Only corporations that prefer to not re-invest profit to grow the business should form an S corp. This is because it only makes sense to file taxes as an S corp if most of the profit is paid to shareholders in the form of salaries and distributions.
To learn more about the differences between a C Corp and an S Corp, read our guide.
Running a Corporation
In order to protect your personal assets, and not allow creditors or municipalities to pierce your corporate veil, you must:
- Maintain up-to-date bylaws
- Set up a corporate records book
- Hold required annual meetings
- Give notice of meetings when applicable
- Keep accurate meeting minutes
Learn more about running a corporation in our How To Start a Corporation guide.
When To Form A Corporation
If a business carries any risk or earns a profit, then you need to form a legal business entity.
This is because legal business entities like corporations and LLCs protect their owner's personal assets in the event that a business is sued or if they are unable to repay a business debt.
Legal business entities can provide a safe separation between you and your business when the corporate veil is properly maintained.
Corporation vs LLC
Most small businesses start as limited liability companies (LLCs) but there are some instances when starting as a corporation makes sense.

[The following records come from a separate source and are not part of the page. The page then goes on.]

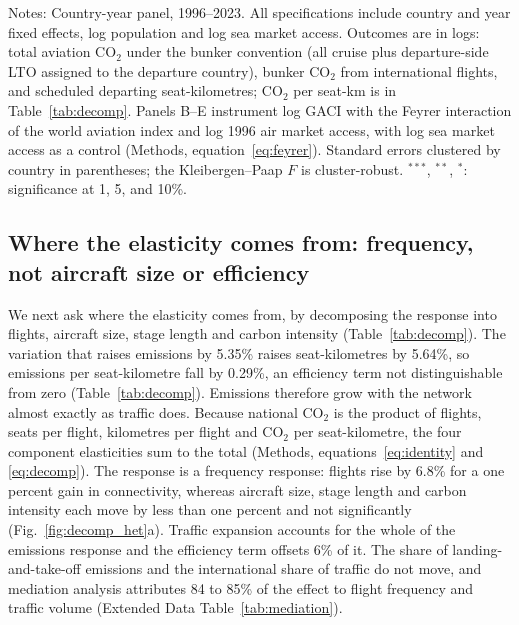 \documentclass[12pt]{extarticle}
\begin{document}
\begin{table}[H]
{\begin{threeparttable}
\begin{tabular}{lccc}
\bottomrule
\end{tabular}
\begin{tablenotes}[flushleft]
\footnotesize
\item Notes: Country-year panel, 1996--2023. All specifications include country and year fixed effects, log population and log sea market access. Outcomes are in logs: total aviation CO$_2$ under the bunker convention (all cruise plus departure-side LTO assigned to the departure country), bunker CO$_2$ from international flights, and scheduled departing seat-kilometres; CO$_2$ per seat-km is in Table~\ref{tab:decomp}. Panels B--E instrument log GACI with the Feyrer interaction of the world aviation index and log 1996 air market access, with log sea market access as a control (Methods, equation~\ref{eq:feyrer}). Standard errors clustered by country in parentheses; the Kleibergen--Paap $F$ is cluster-robust. $^{***}$, $^{**}$, $^{*}$: significance at 1, 5, and 10\%.
\end{tablenotes}
\end{threeparttable}}
\end{table}

\subsection*{Where the elasticity comes from: frequency, not aircraft size
or efficiency}
We next ask where the elasticity comes from, by decomposing the
response into flights, aircraft size, stage length and carbon intensity
(Table~\ref{tab:decomp}). The variation that raises emissions by 5.35\% raises seat-kilometres by 5.64\%, so emissions per seat-kilometre fall by
0.29\%, an efficiency term not distinguishable from zero
(Table~\ref{tab:decomp}). Emissions therefore grow with the network
almost exactly as traffic does. Because national CO$_2$ is the product of
flights, seats per flight, kilometres per flight and CO$_2$ per
seat-kilometre, the four component elasticities sum to the total
(Methods, equations~\ref{eq:identity} and \ref{eq:decomp}). The response is a frequency response: flights rise by 6.8\% for a one percent gain in connectivity, whereas aircraft size,
stage length and carbon intensity each move by less than one percent and
not significantly (Fig.~\ref{fig:decomp_het}a). Traffic
expansion accounts for the whole of the emissions response and the
efficiency term offsets 6\% of it. The share of
landing-and-take-off emissions and the international share of traffic do
not move, and mediation analysis attributes 84 to 85\% of the effect
to flight frequency and traffic volume (Extended Data
Table~\ref{tab:mediation}).
\end{document}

Your small business would benefit from a corporate structure if:
- you need to carry significant profit over from tax year to tax year
- you need to attract venture capitalist and investors
- there is benefit in managing a complex business structure
Profit Carryover from Year to Year
If a small business is unable to spend a significant amount of its profit during a tax year on expenses to grow the business, it could make sense to structure the business as a corporation rather than an LLC. This is because of the difference in the way the two business entities are taxed.
A corporation is taxed at about 15% for all profits that carry over to the next tax year. In this same scenario, an LLC member's tax burden would be greater because they pay FICA taxes and federal and state income taxes, which are higher than the 15% corporate rate.
That said, a business owner who anticipates needing to carry profit into the next tax year should look closely at the financial benefits of forming a corporation.
Venture Capital and Investors
If you need to attract investors, starting a corporation could be the best choice for your small business.
An investor in a corporation pays taxes on dividends only when they receive them whereas an investor in an LLC would have to pay taxes regardless of whether they received a distribution or not. The LLC investor might never see a return on their investment but might have to pay taxes every year regardless. This is why investors prefer C corps.
Managing a Complex Business Structure
If the benefits of managing a complex business structure outweigh the costs, starting a corporation could make sense for your small business.
Corporations are more complex organizations compared to LLCs, with increased administrative overhead, more paperwork, and complex compliance requirements. Managing a corporation may require help from an attorney or accountant which can increase overall business costs.